Exercise: Search the listing below for the string "results" and copy every line where it occurs.

•••

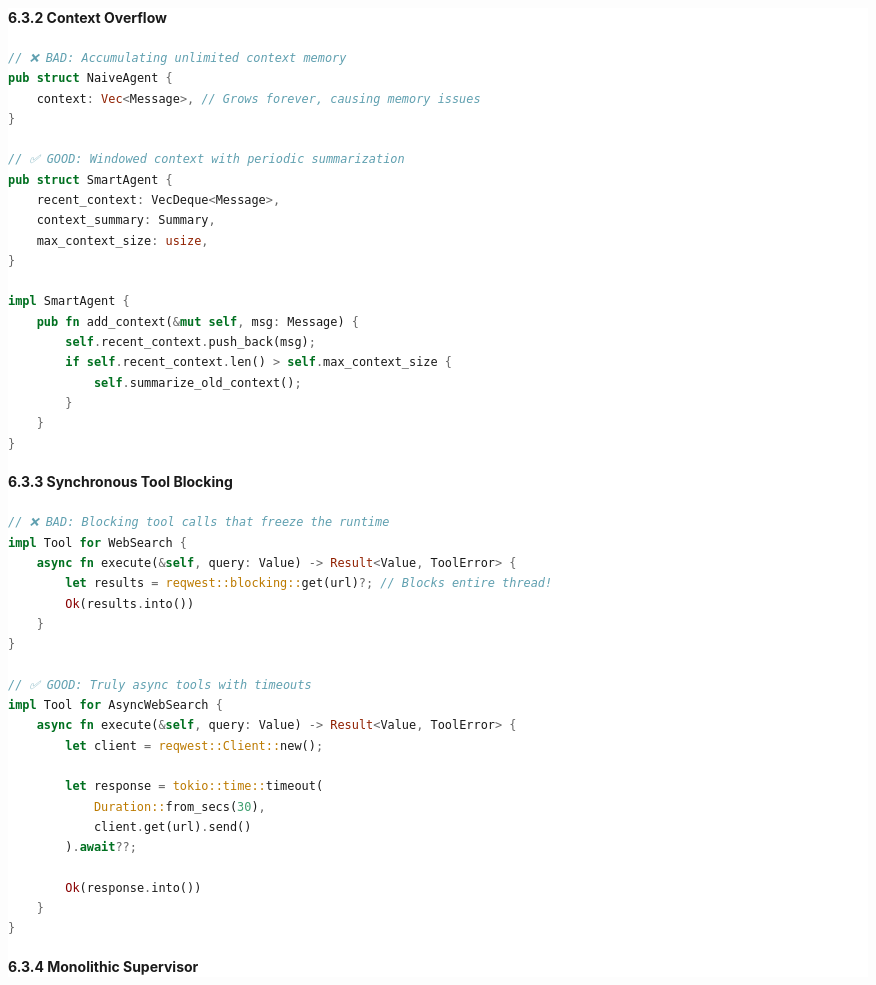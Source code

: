 #### 6.3.2 Context Overflow

```rust
// ❌ BAD: Accumulating unlimited context memory
pub struct NaiveAgent {
    context: Vec<Message>, // Grows forever, causing memory issues
}

// ✅ GOOD: Windowed context with periodic summarization
pub struct SmartAgent {
    recent_context: VecDeque<Message>,
    context_summary: Summary,
    max_context_size: usize,
}

impl SmartAgent {
    pub fn add_context(&mut self, msg: Message) {
        self.recent_context.push_back(msg);
        if self.recent_context.len() > self.max_context_size {
            self.summarize_old_context();
        }
    }
}
```

#### 6.3.3 Synchronous Tool Blocking

```rust
// ❌ BAD: Blocking tool calls that freeze the runtime
impl Tool for WebSearch {
    async fn execute(&self, query: Value) -> Result<Value, ToolError> {
        let results = reqwest::blocking::get(url)?; // Blocks entire thread!
        Ok(results.into())
    }
}

// ✅ GOOD: Truly async tools with timeouts
impl Tool for AsyncWebSearch {
    async fn execute(&self, query: Value) -> Result<Value, ToolError> {
        let client = reqwest::Client::new();
        
        let response = tokio::time::timeout(
            Duration::from_secs(30),
            client.get(url).send()
        ).await??;
        
        Ok(response.into())
    }
}
```

#### 6.3.4 Monolithic Supervisor
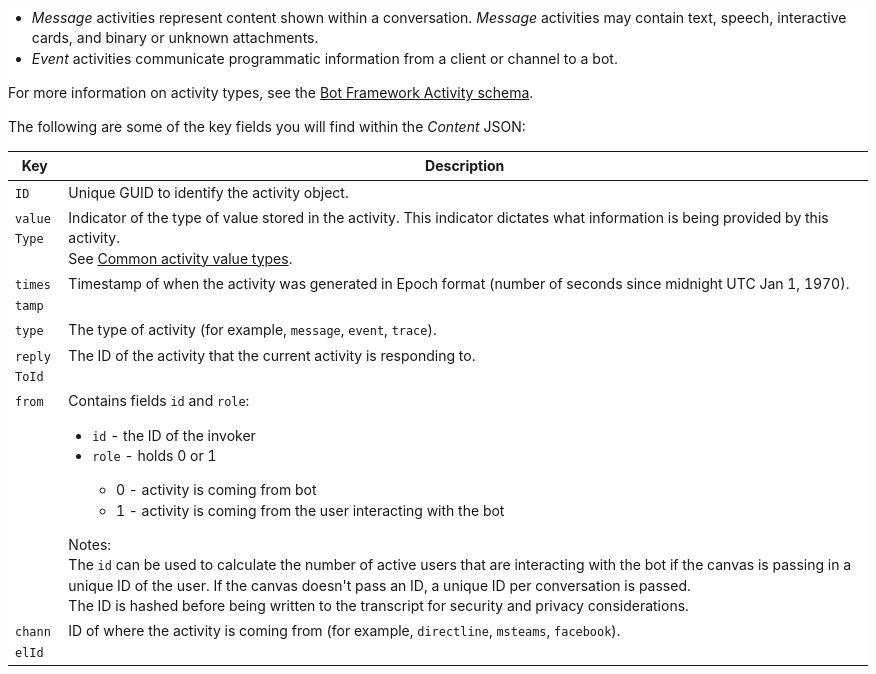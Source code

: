 - *Message* activities represent content shown within a conversation. *Message* activities may contain text, speech, interactive cards, and binary or unknown attachments.
- *Event* activities communicate programmatic information from a client or channel to a bot.

For more information on activity types, see the [Bot Framework Activity schema](https://github.com/Microsoft/botframework-sdk/blob/master/specs/botframework-activity/botframework-activity.md).

The following are some of the key fields you will find within the *Content* JSON:

| **Key**       | **Description**                                                                                                                                                                                                                                                                                                                                                                                                                                                                                                                                                                              |
| ------------- | -------------------------------------------------------------------------------------------------------------------------------------------------------------------------------------------------------------------------------------------------------------------------------------------------------------------------------------------------------------------------------------------------------------------------------------------------------------------------------------------------------------------------------------------------------------------------------------------- |
| `ID`          | Unique GUID to identify the activity object.                                                                                                                                                                                                                                                                                                                                                                                                                                                                                                                                                 |
| `valueType`   | Indicator of the type of value stored in the activity. This indicator dictates what information is being provided by this activity.</br>See [Common activity value types](#common-activity-value-types).                                                                                                                                                                                                                                                                                                                                                                                     |
| `timestamp`   | Timestamp of when the activity was generated in Epoch format (number of seconds since midnight UTC Jan 1, 1970).                                                                                                                                                                                                                                                                                                                                                                                                                                                                             |
| `type`        | The type of activity (for example, `message`, `event`, `trace`).                                                                                                                                                                                                                                                                                                                                                                                                                                                                                                                             |
| `replyToId`   | The ID of the activity that the current activity is responding to.                                                                                                                                                                                                                                                                                                                                                                                                                                                                                                                           |
| `from`        | Contains fields `id` and `role`:</br><ul><li>`id` - the ID of the invoker</li><li>`role` - holds 0 or 1</li><ul><li>0 - activity is coming from bot</li><li>1 - activity is coming from the user interacting with the bot</li></ul></ul>Notes: </br>The `id` can be used to calculate the number of active users that are interacting with the bot if the canvas is passing in a unique ID of the user. If the canvas doesn't pass an ID, a unique ID per conversation is passed. </br>The ID is hashed before being written to the transcript for security and privacy considerations.</br> |
| `channelId`   | ID of where the activity is coming from (for example, `directline`, `msteams`, `facebook`).                                                                                                                                                                                                                                                                                                                                                                                                                                                                                                  |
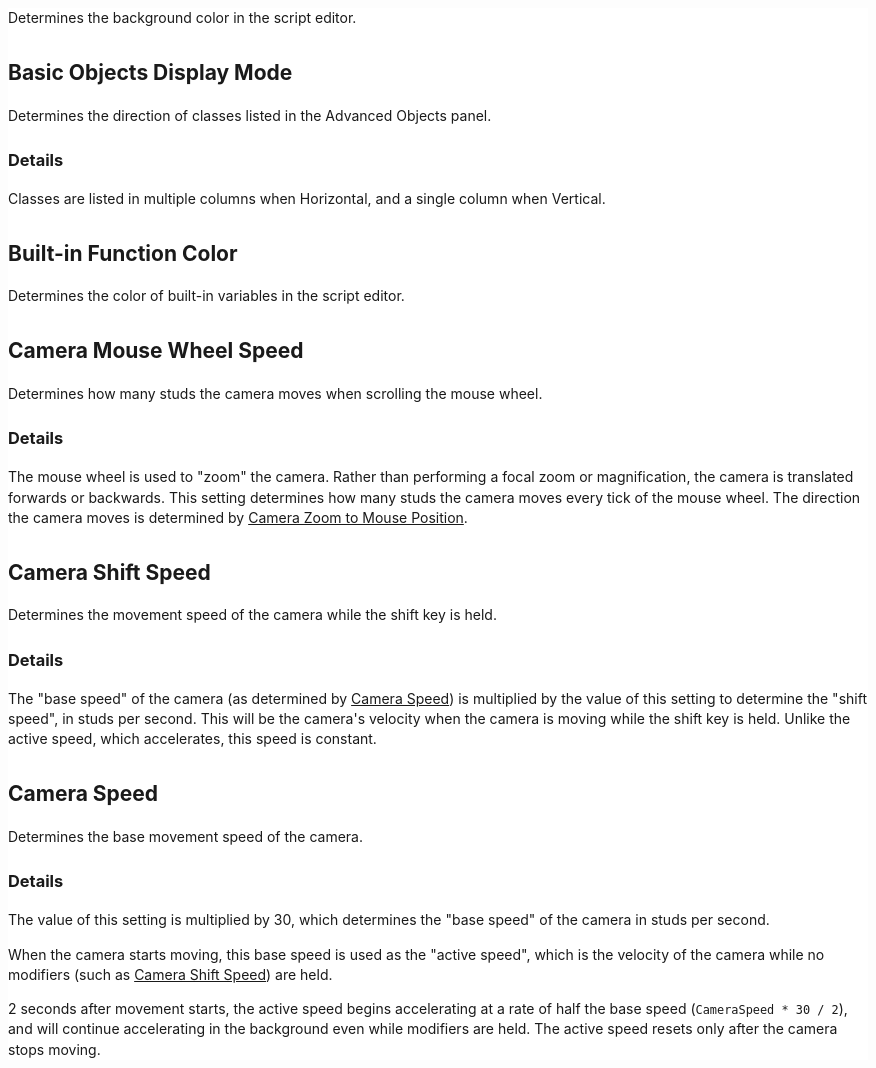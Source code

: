 Determines the background color in the script editor.

## Basic Objects Display Mode
[BODM]: member:Basic%20Objects%20Display%20Mode

Determines the direction of classes listed in the Advanced Objects panel.

### Details
Classes are listed in multiple columns when Horizontal, and a single column when
Vertical.

## Built-in Function Color
[BiFC]: member:Built-in%20Function%20Color

Determines the color of built-in variables in the script editor.

## Camera Mouse Wheel Speed
[CMWS]: member:Camera%20Mouse%20Wheel%20Speed

Determines how many studs the camera moves when scrolling the mouse wheel.

### Details
The mouse wheel is used to "zoom" the camera. Rather than performing a focal
zoom or magnification, the camera is translated forwards or backwards. This
setting determines how many studs the camera moves every tick of the mouse
wheel. The direction the camera moves is determined by [Camera Zoom to Mouse
Position][CZtMP].

## Camera Shift Speed
[CSS]: member:Camera%20Shift%20Speed

Determines the movement speed of the camera while the shift key is held.

### Details
The "base speed" of the camera (as determined by [Camera Speed][CS]) is
multiplied by the value of this setting to determine the "shift speed", in studs
per second. This will be the camera's velocity when the camera is moving while
the shift key is held. Unlike the active speed, which accelerates, this speed is
constant.

## Camera Speed
[CS]: member:Camera%20Speed

Determines the base movement speed of the camera.

### Details
The value of this setting is multiplied by 30, which determines the "base speed"
of the camera in studs per second.

When the camera starts moving, this base speed is used as the "active speed",
which is the velocity of the camera while no modifiers (such as [Camera Shift
Speed][CSS]) are held.

2 seconds after movement starts, the active speed begins accelerating at a rate
of half the base speed (`CameraSpeed * 30 / 2`), and will continue accelerating
in the background even while modifiers are held. The active speed resets only
after the camera stops moving.


[ASSC]: member:Always%20Save%20Script%20Changes
[AHO]: member:Animate%20Hover%20Over
[ACB]: member:Auto%20Closing%20Brackets
[ACQ]: member:Auto%20Closing%20Quotes
[AI]: member:Auto%20Indent
[ARE]: member:Auto-Recovery%20Enabled
[ARI]: member:Auto-Recovery%20Interval%20%28Minutes%29
[ARP]: member:Auto-Recovery%20Path
[BC]: member:Background%20Color
[CZtMP]: member:Camera%20Zoom%20to%20Mouse%20Position
[COOS]: member:Clear%20Output%20On%20Start
[CC]: member:Comment%20Color
[DSFD]: member:DefaultScriptFileDir
[DOS]: member:DeprecatedObjectsShown
[DPC]: member:Device%20Pairing%20Code
[DAPS]: member:Disable%20Accurate%20Play%20Solo
[DMPASP]: member:Drag%20Multiple%20Parts%20As%20Single%20Part
[EA]: member:Enable%20Autocomplete
[ECSD]: member:Enable%20CoreScript%20Debugger
[EI]: member:Enable%20Intellisense
[EC]: member:Error%20Color
[FSBC]: member:Find%20Selection%20Background%20Color
[Font]: member:Font
[GAT]: member:GetAvailableThemes
[HAS]: member:Hover%20Animate%20Speed
[HOC]: member:Hover%20Over%20Color
[KC]: member:Keyword%20Color
[Language]: member:Language
[LT]: member:Line%20Thickness
[LDE]: member:LuaDebuggerEnabled
[LDEAS]: member:LuaDebuggerEnabledAtStartup
[MWBC]: member:Matching%20Word%20Background%20Color
[MOL]: member:Maximum%20Output%20Lines
[NC]: member:Number%20Color
[OPAfWiF]: member:Only%20Play%20Audio%20from%20Window%20in%20Focus
[OC]: member:Operator%20Color
[OutputFont]: member:Output%20Font
[OLM]: member:Output%20Layout%20Mode
[OCS]: member:OverrideCoreScripts
[OCSD]: member:OverrideCoreScriptsDir
[PLS]: member:PermissionLevelShown
[PD]: member:PluginsDir
[PC]: member:Preprocessor%20Color
[RSD]: member:RecentSavesDir
[RTP]: member:Render%20Throttle%20Percentage
[RSswghf]: member:Respect%20Studio%20shortcuts%20when%20game%20has%20focus
[RUB]: member:RuntimeUndoBehavior
[STL]: member:ScriptTimeoutLength
[SelectColor]: member:Select%20Color
[SHC]: member:Select%2FHover%20Color
[SBC]: member:Selection%20Background%20Color
[SionC]: member:Selection%20Color
[SAB]: member:Server%20Audio%20Behavior
[SCGiEwP]: member:Show%20Core%20GUI%20in%20Explorer%20while%20Playing
[SDB]: member:Show%20Diagnostics%20Bar
[SHOiE]: member:Show%20Hidden%20Objects%20in%20Explorer
[SHO]: member:Show%20Hover%20Over
[SNM]: member:Show%20Navigation%20Mesh
[SPGSiE]: member:Show%20Plugin%20GUI%20Service%20in%20Explorer
[SpbohiE]: member:Show%20plus%20button%20on%20hover%20in%20Explorer
[SQwio]: member:Show%20QT%20warnings%20in%20output
[SRPGSiE]: member:Show%20Roblox%20Plugin%20GUI%20Service%20in%20Explorer
[SCBaQ]: member:Skip%20Closing%20Brackets%20and%20Quotes
[StringColor]: member:String%20Color
[TabWidth]: member:Tab%20Width
[TextColor]: member:Text%20Color
[TextWrapping]: member:Text%20Wrapping
[Theme]: member:Theme
[ThemeChanged]: member:ThemeChanged
[UT]: member:UI%20Theme
[WC]: member:Warning%20Color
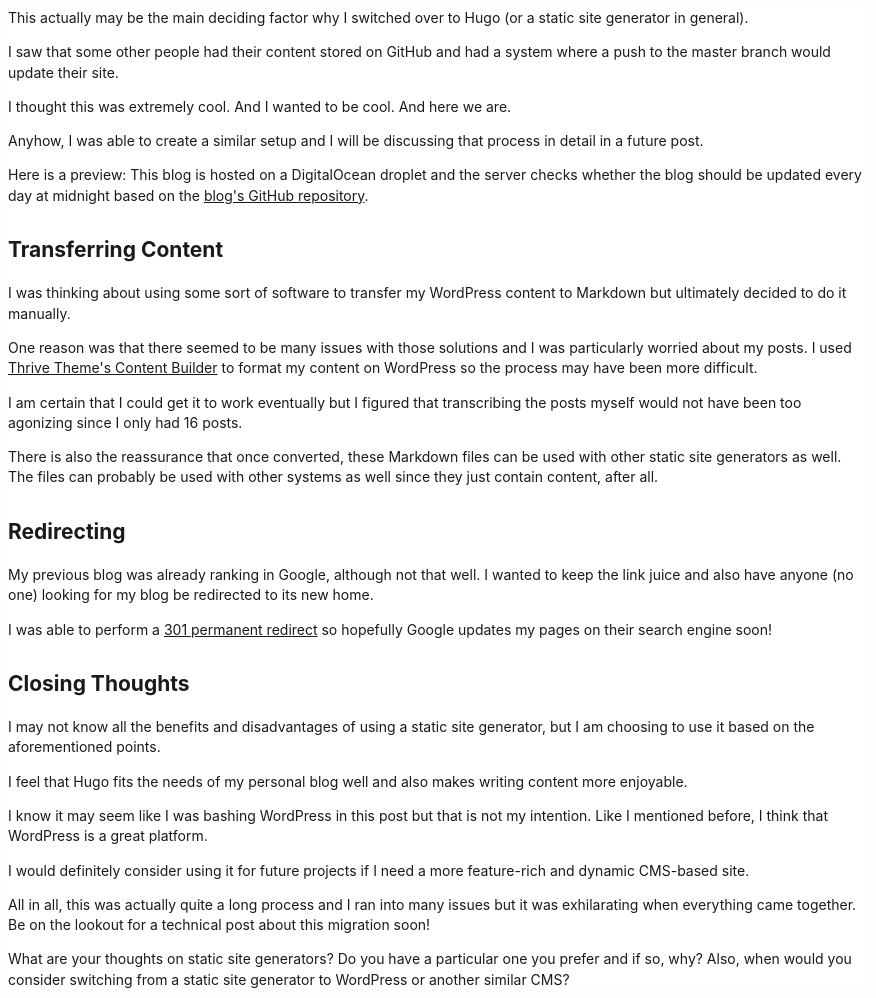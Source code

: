 This actually may be the main deciding factor why I switched over to Hugo (or a static site generator in  general).

I saw that some other people had their content stored on GitHub and had a system where a push to the master branch would update their site.

I thought this was extremely cool. And I wanted to be cool. And here we are.

Anyhow, I was able to create a similar setup and I will be discussing that process in detail in a future post.

Here is a preview: This blog is hosted on a DigitalOcean droplet and the server checks whether the blog should be updated every day at midnight based on the [blog's GitHub repository](https://github.com/davidlamt/personal-blog).

## Transferring Content

I was thinking about using some sort of software to transfer my WordPress content to Markdown but ultimately decided to do it manually.

One reason was that there seemed to be many issues with those solutions and I was particularly worried about my posts. I used [Thrive Theme's Content Builder](https://thrivethemes.com/contentbuilder/) to format my content on WordPress so the process may have been more difficult.

I am certain that I could get it to work eventually but I figured that transcribing the posts myself would not have been too agonizing since I only had 16 posts.

There is also the reassurance that once converted, these Markdown files can be used with other static site generators as well. The files can probably be used with other systems as well since they just contain content, after all.

## Redirecting

My previous blog was already ranking in Google, although not that well. I wanted to keep the link juice and also have anyone (no one) looking for my blog be redirected to its new home.

I was able to perform a [301 permanent redirect](https://css-tricks.com/snippets/htaccess/301-redirects/) so hopefully Google updates my pages on their search engine soon!

## Closing Thoughts

I may not know all the benefits and disadvantages of using a static site generator, but I am choosing to use it based on the aforementioned points.

I feel that Hugo fits the needs of my personal blog well and also makes writing content more enjoyable.

I know it may seem like I was bashing WordPress in this post but that is not my intention. Like I mentioned before, I think that WordPress is a great platform.

I would definitely consider using it for future projects if I need a more feature-rich and dynamic CMS-based site.

All in all, this was actually quite a long process and I ran into many issues but it was exhilarating when everything came together. Be on the lookout for a technical post about this migration soon!

What are your thoughts on static site generators? Do you have a particular one you prefer and if so, why? Also, when would you consider switching from a static site generator to WordPress or another similar CMS?
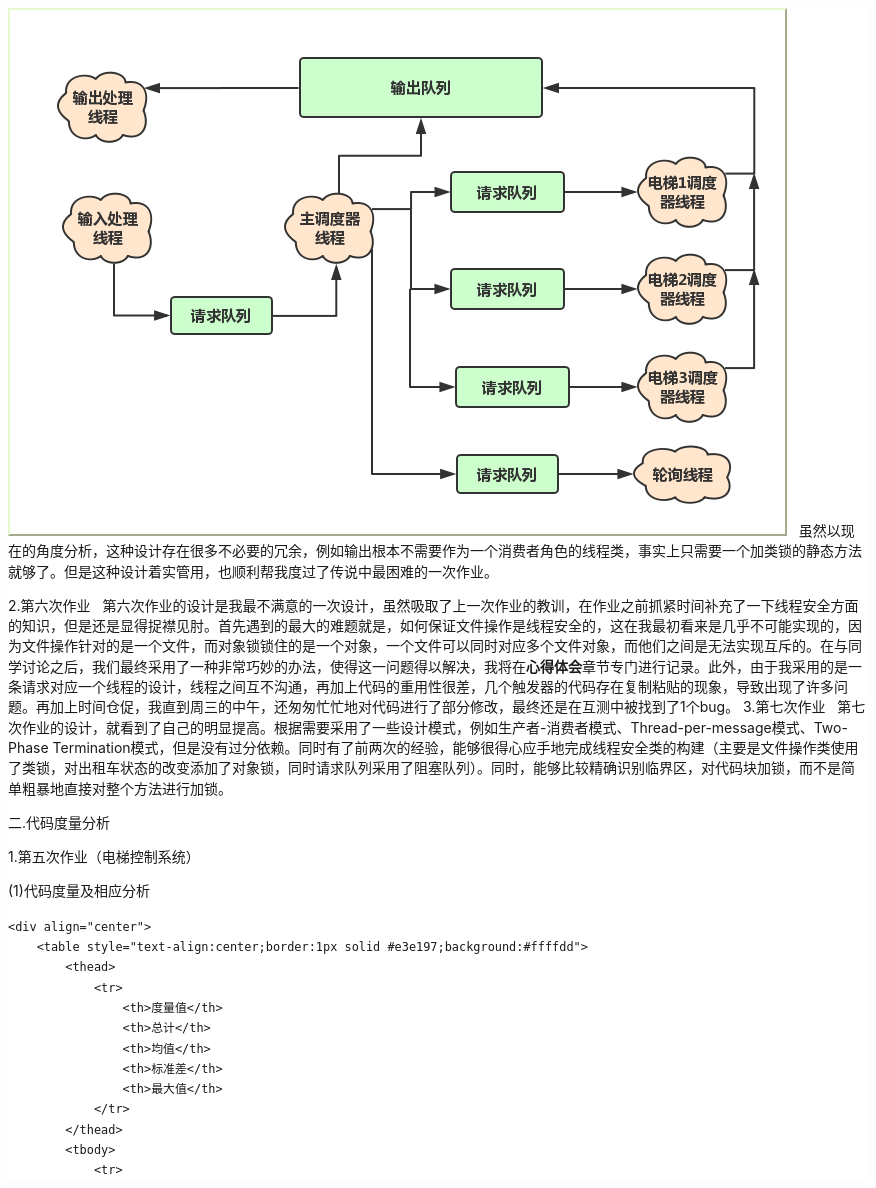 <img src="./images/1.png" style="border:2px outset rgba(231, 248, 202, 0.93)" alt="生产者-消费者"/>
</center>
&nbsp;&nbsp;虽然以现在的角度分析，这种设计存在很多不必要的冗余，例如输出根本不需要作为一个消费者角色的线程类，事实上只需要一个加类锁的静态方法就够了。但是这种设计着实管用，也顺利帮我度过了传说中最困难的一次作业。

2.第六次作业
&nbsp;&nbsp;第六次作业的设计是我最不满意的一次设计，虽然吸取了上一次作业的教训，在作业之前抓紧时间补充了一下线程安全方面的知识，但是还是显得捉襟见肘。首先遇到的最大的难题就是，如何保证文件操作是线程安全的，这在我最初看来是几乎不可能实现的，因为文件操作针对的是一个文件，而对象锁锁住的是一个对象，一个文件可以同时对应多个文件对象，而他们之间是无法实现互斥的。在与同学讨论之后，我们最终采用了一种非常巧妙的办法，使得这一问题得以解决，我将在<b>心得体会</b>章节专门进行记录。此外，由于我采用的是一条请求对应一个线程的设计，线程之间互不沟通，再加上代码的重用性很差，几个触发器的代码存在复制粘贴的现象，导致出现了许多问题。再加上时间仓促，我直到周三的中午，还匆匆忙忙地对代码进行了部分修改，最终还是在互测中被找到了1个bug。
3.第七次作业
&nbsp;&nbsp;第七次作业的设计，就看到了自己的明显提高。根据需要采用了一些设计模式，例如生产者-消费者模式、Thread-per-message模式、Two-Phase Termination模式，但是没有过分依赖。同时有了前两次的经验，能够很得心应手地完成线程安全类的构建（主要是文件操作类使用了类锁，对出租车状态的改变添加了对象锁，同时请求队列采用了阻塞队列）。同时，能够比较精确识别临界区，对代码块加锁，而不是简单粗暴地直接对整个方法进行加锁。

<span id="1"></span>

二.代码度量分析

<span id="1.1"></span>

1.第五次作业（电梯控制系统）

(1)代码度量及相应分析

<div style="width:100% margin:auto auto">

    <div align="center">
        <table style="text-align:center;border:1px solid #e3e197;background:#ffffdd">
            <thead>
                <tr>
                    <th>度量值</th>
                    <th>总计</th>
                    <th>均值</th>
                    <th>标准差</th>
                    <th>最大值</th>
                </tr>
            </thead>
            <tbody>
                <tr>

•••

Exercise answer:
        let results = reqwest::blocking::get(url)?; // Blocks entire thread!
        Ok(results.into())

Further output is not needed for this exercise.